Earlier, in late 2018, I had written a few scripts on QM. I had also blogged about it; see the “part 0” of this series [^]. (Somehow, it has received unusually greater number of hits after I announced my MNIST result.) However, after a gap of 1.5 years, I could not easily locate those scripts. … So, like any self-respecting programmer, I decided to code them again!

Below is the first result, a movie. … Though a movie, it should be boring to any one who is not interested in QM.

Movie of the wavefunction of an electron inside an infinite potential box:


An electron in an infinite potential box.

An electron inside a 3 cm long 1D box with infinite potentials on the sides. Time evolution of the second excited state (n = 3). In the standard QM, such states are supposed to be“stationary”.


The Python code: Main file:

Now, the code. It should be boring to any one who is not a Python programmer.
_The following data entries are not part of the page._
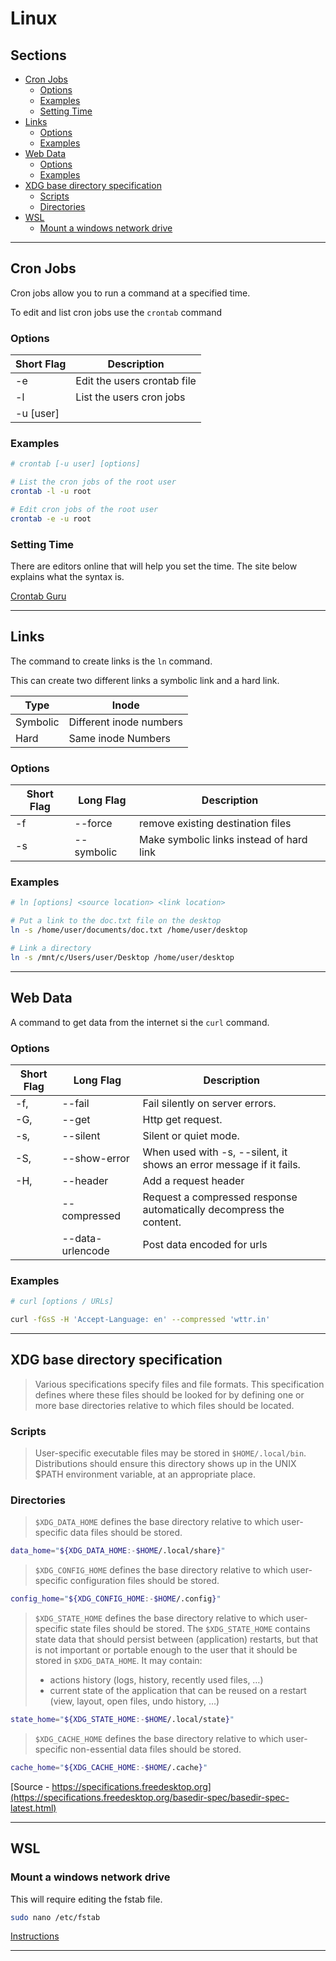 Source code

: # Linux <!-- omit in toc -->

## Sections <!-- omit in toc -->

- [Cron Jobs](#cron-jobs)
  - [Options](#options)
  - [Examples](#examples)
  - [Setting Time](#setting-time)
- [Links](#links)
  - [Options](#options-1)
  - [Examples](#examples-1)
- [Web Data](#web-data)
  - [Options](#options-2)
  - [Examples](#examples-2)
- [XDG base directory specification](#xdg-base-directory-specification)
  - [Scripts](#scripts)
  - [Directories](#directories)
- [WSL](#wsl)
  - [Mount a windows network drive](#mount-a-windows-network-drive)

---

## Cron Jobs

Cron jobs allow you to run a command at a specified time.

To edit and list cron jobs use the `crontab` command

### Options

| Short Flag | Description                 |
| ---------- | --------------------------- |
| -e         | Edit the users crontab file |
| -l         | List the users cron jobs    |
| -u [user]  |                             |

### Examples

```bash
# crontab [-u user] [options]

# List the cron jobs of the root user
crontab -l -u root

# Edit cron jobs of the root user
crontab -e -u root
```

### Setting Time

There are editors online that will help you set the time.
The site below explains what the syntax is.

[Crontab Guru](https://crontab.guru/)

---

## Links

The command to create links is the `ln` command.

This can create two different links a symbolic link and a hard link.

| Type     | Inode                   |
| -------- | ----------------------- |
| Symbolic | Different inode numbers |
| Hard     | Same inode Numbers      |

### Options

| Short Flag | Long Flag  | Description                              |
| ---------- | ---------- | ---------------------------------------- |
| -f         | --force    | remove existing destination files        |
| -s         | --symbolic | Make symbolic links instead of hard link |

### Examples

```bash
# ln [options] <source location> <link location>

# Put a link to the doc.txt file on the desktop
ln -s /home/user/documents/doc.txt /home/user/desktop

# Link a directory
ln -s /mnt/c/Users/user/Desktop /home/user/desktop
```

---

## Web Data

A command to get data from the internet si the `curl` command.

### Options

| Short Flag | Long Flag        | Description                                                         |
| ---------- | ---------------- | ------------------------------------------------------------------- |
| -f,        | --fail           | Fail silently on server errors.                                     |
| -G,        | --get            | Http get request.                                                   |
| -s,        | --silent         | Silent or quiet mode.                                               |
| -S,        | --show-error     | When used with -s, --silent, it shows an error message if it fails. |
| -H,        | --header         | Add a request header                                                |
|            | --compressed     | Request a compressed response automatically decompress the content. |
|            | --data-urlencode | Post data encoded for urls                                          |

### Examples

```bash
# curl [options / URLs]

curl -fGsS -H 'Accept-Language: en' --compressed 'wttr.in'
```

---

## XDG base directory specification

> Various specifications specify files and file formats.
> This specification defines where these files should be looked for by defining one or more base directories relative to which files should be located.

### Scripts

> User-specific executable files may be stored in `$HOME/.local/bin`.
> Distributions should ensure this directory shows up in the UNIX $PATH environment variable, at an appropriate place.

### Directories

> `$XDG_DATA_HOME` defines the base directory relative to which user-specific data files should be stored.

```bash
data_home="${XDG_DATA_HOME:-$HOME/.local/share}"
```

> `$XDG_CONFIG_HOME` defines the base directory relative to which user-specific configuration files should be stored.

```bash
config_home="${XDG_CONFIG_HOME:-$HOME/.config}"
```

> `$XDG_STATE_HOME` defines the base directory relative to which user-specific state files should be stored.
> The `$XDG_STATE_HOME` contains state data that should persist between (application) restarts, but that is not important or portable enough to the user that it should be stored in `$XDG_DATA_HOME`. It may contain:
>
> -  actions history (logs, history, recently used files, …)
> -  current state of the application that can be reused on a restart (view, layout, open files, undo history, …)

```bash
state_home="${XDG_STATE_HOME:-$HOME/.local/state}"
```

> `$XDG_CACHE_HOME` defines the base directory relative to which user-specific non-essential data files should be stored.

```bash
cache_home="${XDG_CACHE_HOME:-$HOME/.cache}"
```

[Source - https://specifications.freedesktop.org](https://specifications.freedesktop.org/basedir-spec/basedir-spec-latest.html)

---

## WSL

### Mount a windows network drive

This will require editing the fstab file.

```bash
sudo nano /etc/fstab
```

[Instructions](https://linuxize.com/post/how-to-mount-cifs-windows-share-on-linux/)

---


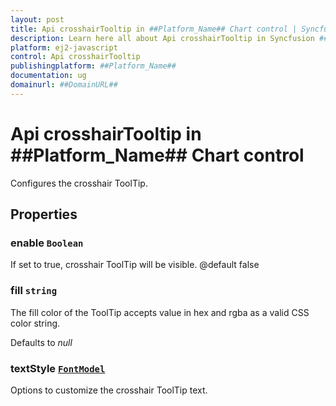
```yaml
---
layout: post
title: Api crosshairTooltip in ##Platform_Name## Chart control | Syncfusion
description: Learn here all about Api crosshairTooltip in Syncfusion ##Platform_Name## Chart control of Syncfusion Essential JS 2 and more.
platform: ej2-javascript
control: Api crosshairTooltip 
publishingplatform: ##Platform_Name##
documentation: ug
domainurl: ##DomainURL##
---
```


# Api crosshairTooltip in ##Platform_Name## Chart control

Configures the crosshair ToolTip.

## Properties

### enable `Boolean`

If set to true, crosshair ToolTip will be visible.
 @default false

### fill `string`

The fill color of the ToolTip accepts value in hex and rgba as a valid CSS color string.

Defaults to *null*

### textStyle [`FontModel`](./api-fontModel.html)

Options to customize the crosshair ToolTip text.
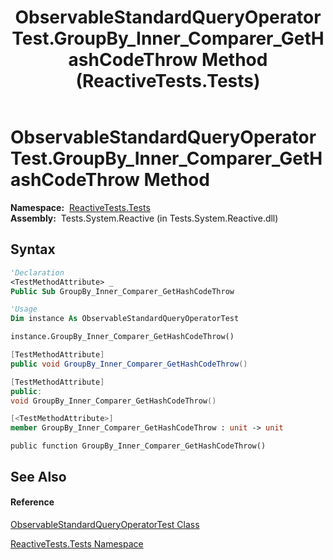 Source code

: ﻿---
title: ObservableStandardQueryOperatorTest.GroupBy_Inner_Comparer_GetHashCodeThrow Method  (ReactiveTests.Tests)
TOCTitle: GroupBy_Inner_Comparer_GetHashCodeThrow Method
ms:assetid: M:ReactiveTests.Tests.ObservableStandardQueryOperatorTest.GroupBy_Inner_Comparer_GetHashCodeThrow
ms:mtpsurl: https://msdn.microsoft.com/en-us/library/reactivetests.tests.observablestandardqueryoperatortest.groupby_inner_comparer_gethashcodethrow(v=VS.103)
ms:contentKeyID: 36620834
ms.date: 06/28/2011
mtps_version: v=VS.103
f1_keywords:
- ReactiveTests.Tests.ObservableStandardQueryOperatorTest.GroupBy_Inner_Comparer_GetHashCodeThrow
dev_langs:
- CSharp
- JScript
- VB
- FSharp
- c++
---

# ObservableStandardQueryOperatorTest.GroupBy\_Inner\_Comparer\_GetHashCodeThrow Method

**Namespace:**  [ReactiveTests.Tests](hh289046\(v=vs.103\).md)  
**Assembly:**  Tests.System.Reactive (in Tests.System.Reactive.dll)

## Syntax

``` vb
'Declaration
<TestMethodAttribute> _
Public Sub GroupBy_Inner_Comparer_GetHashCodeThrow
```

``` vb
'Usage
Dim instance As ObservableStandardQueryOperatorTest

instance.GroupBy_Inner_Comparer_GetHashCodeThrow()
```

``` csharp
[TestMethodAttribute]
public void GroupBy_Inner_Comparer_GetHashCodeThrow()
```

``` c++
[TestMethodAttribute]
public:
void GroupBy_Inner_Comparer_GetHashCodeThrow()
```

``` fsharp
[<TestMethodAttribute>]
member GroupBy_Inner_Comparer_GetHashCodeThrow : unit -> unit 
```

``` jscript
public function GroupBy_Inner_Comparer_GetHashCodeThrow()
```

## See Also

#### Reference

[ObservableStandardQueryOperatorTest Class](hh288944\(v=vs.103\).md)

[ReactiveTests.Tests Namespace](hh289046\(v=vs.103\).md)

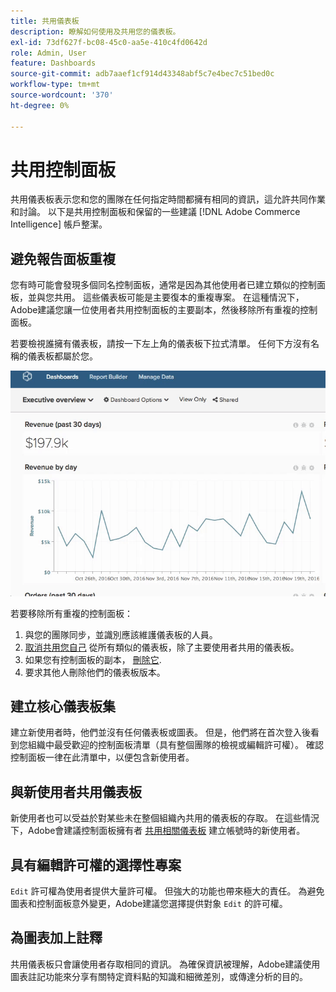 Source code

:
 ```yaml
---
title: 共用儀表板
description: 瞭解如何使用及共用您的儀表板。
exl-id: 73df627f-bc08-45c0-aa5e-410c4fd0642d
role: Admin, User
feature: Dashboards
source-git-commit: adb7aaef1cf914d43348abf5c7e4bec7c51bed0c
workflow-type: tm+mt
source-wordcount: '370'
ht-degree: 0%

---
```


# 共用控制面板

共用儀表板表示您和您的團隊在任何指定時間都擁有相同的資訊，這允許共同作業和討論。 以下是共用控制面板和保留的一些建議 [!DNL Adobe Commerce Intelligence] 帳戶整潔。

## 避免報告面板重複

您有時可能會發現多個同名控制面板，通常是因為其他使用者已建立類似的控制面板，並與您共用。 這些儀表板可能是主要復本的重複專案。 在這種情況下，Adobe建議您讓一位使用者共用控制面板的主要副本，然後移除所有重複的控制面板。

若要檢視誰擁有儀表板，請按一下左上角的儀表板下拉式清單。 任何下方沒有名稱的儀表板都屬於您。

![](../../mbi/assets/Dash_ownership.gif)

若要移除所有重複的控制面板：

1. 與您的團隊同步，並識別應該維護儀表板的人員。
1. [取消共用您自己](../data-user/dashboards/leave-dashboard.md) 從所有類似的儀表板，除了主要使用者共用的儀表板。
1. 如果您有控制面板的副本， [刪除它](../data-user/dashboards/deleting-dashboard.md).
1. 要求其他人刪除他們的儀表板版本。

## 建立核心儀表板集

建立新使用者時，他們並沒有任何儀表板或圖表。 但是，他們將在首次登入後看到您組織中最受歡迎的控制面板清單（具有整個團隊的檢視或編輯許可權）。 確認控制面板一律在此清單中，以便包含新使用者。

## 與新使用者共用儀表板

新使用者也可以受益於對某些未在整個組織內共用的儀表板的存取。 在這些情況下，Adobe會建議控制面板擁有者 [共用相關儀表板](../data-user/dashboards/share-dashboard-with-users.md) 建立帳號時的新使用者。

## 具有編輯許可權的選擇性專案

`Edit` 許可權為使用者提供大量許可權。 但強大的功能也帶來極大的責任。 為避免圖表和控制面板意外變更，Adobe建議您選擇提供對象 `Edit` 的許可權。

## 為圖表加上註釋

共用儀表板只會讓使用者存取相同的資訊。 為確保資訊被理解，Adobe建議使用圖表註記功能來分享有關特定資料點的知識和細微差別，或傳達分析的目的。
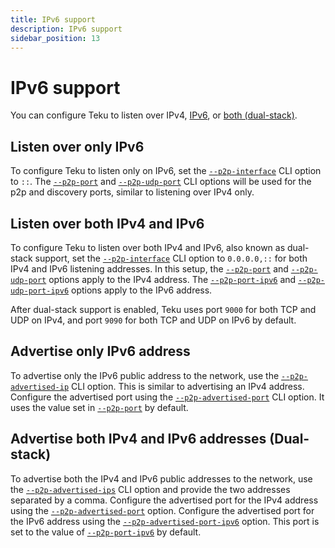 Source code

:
 ```yaml
---
title: IPv6 support
description: IPv6 support
sidebar_position: 13
---
```


# IPv6 support

You can configure Teku to listen over IPv4, [IPv6](#listen-over-only-ipv6), or [both (dual-stack)](#listen-over-both-ipv4-ipv6).

## Listen over only IPv6

To configure Teku to listen only on IPv6, set the [`--p2p-interface`](../reference/cli/index.md#p2p-interface-p2p-interfaces) CLI option to `::`. The [`--p2p-port`](../reference/cli/index.md#p2p-port) and [`--p2p-udp-port`](../reference/cli/index.md#p2p-udp-port) CLI options will be used for the p2p and discovery ports, similar to listening over IPv4 only.

## Listen over both IPv4 and IPv6 

To configure Teku to listen over both IPv4 and IPv6, also known as dual-stack support, set the [`--p2p-interface`](../reference/cli/index.md#p2p-interface-p2p-interfaces) CLI option to `0.0.0.0,::` for both IPv4 and IPv6 listening addresses. 
In this setup, the [`--p2p-port`](../reference/cli/index.md#p2p-port) and [`--p2p-udp-port`](../reference/cli/index.md#p2p-udp-port) options apply to the IPv4 address. The [`--p2p-port-ipv6`](../reference/cli/index.md#p2p-port-ipv6) and [`--p2p-udp-port-ipv6`](../reference/cli/index.md#p2p-udp-port-ipv6) options apply to the IPv6 address.

After dual-stack support is enabled, Teku uses port `9000` for both TCP and UDP on IPv4, and port `9090` for both TCP and UDP on IPv6 by default.

## Advertise only IPv6 address

To advertise only the IPv6 public address to the network, use the [`--p2p-advertised-ip`](../reference/cli/index.md#p2p-advertised-ip-p2p-advertised-ips) CLI option. 
This is similar to advertising an IPv4 address. Configure the advertised port using the [`--p2p-advertised-port`](../reference/cli/index.md#p2p-advertised-port) CLI option. 
It uses the value set in [`--p2p-port`](../reference/cli/index.md#p2p-port) by default.

## Advertise both IPv4 and IPv6 addresses (Dual-stack)

To advertise both the IPv4 and IPv6 public addresses to the network, use the [`--p2p-advertised-ips`](../reference/cli/index.md#p2p-advertised-ip-p2p-advertised-ips) CLI option and provide the two addresses separated by a comma. 
Configure the advertised port for the IPv4 address using the [`--p2p-advertised-port`](../reference/cli/index.md#p2p-advertised-port) option. 
Configure the advertised port for the IPv6 address using the [`--p2p-advertised-port-ipv6`](../reference/cli/index.md#p2p-advertised-port-ipv6) option. 
This port is set to the value of [`--p2p-port-ipv6`](../reference/cli/index.md#p2p-port-ipv6) by default.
Update on 2020.05.30 16:00 IST: The code below has been updated to fix a bug in the square-normalization procedure. Earlier, the code was performing the Simpson integration over
the interior lattice points alone, which was incorrect. Now, the Simpson integration is performed over the entire domain, which is the correct procedure. Now, numerical and analytical solutions
are truly close.


Written by and copyright (c) Ajit R. Jadhav. All rights reserved.

Particle in a Box.

Solves the Time-Independent Schrodinger Equation in 1D,
using the Finite Difference Method. Eigenvalues are found using
the direct matrix method.

Also shows the changes in the total wavefunction with time.
[The stationarity in the TISE is not static. In the mainstream 
QM, the stationarity is kinematical. In my new approach, it 
has been proposed to be kinetic. However, this simulation concerns
itself only with the standard, mainstream, QM.]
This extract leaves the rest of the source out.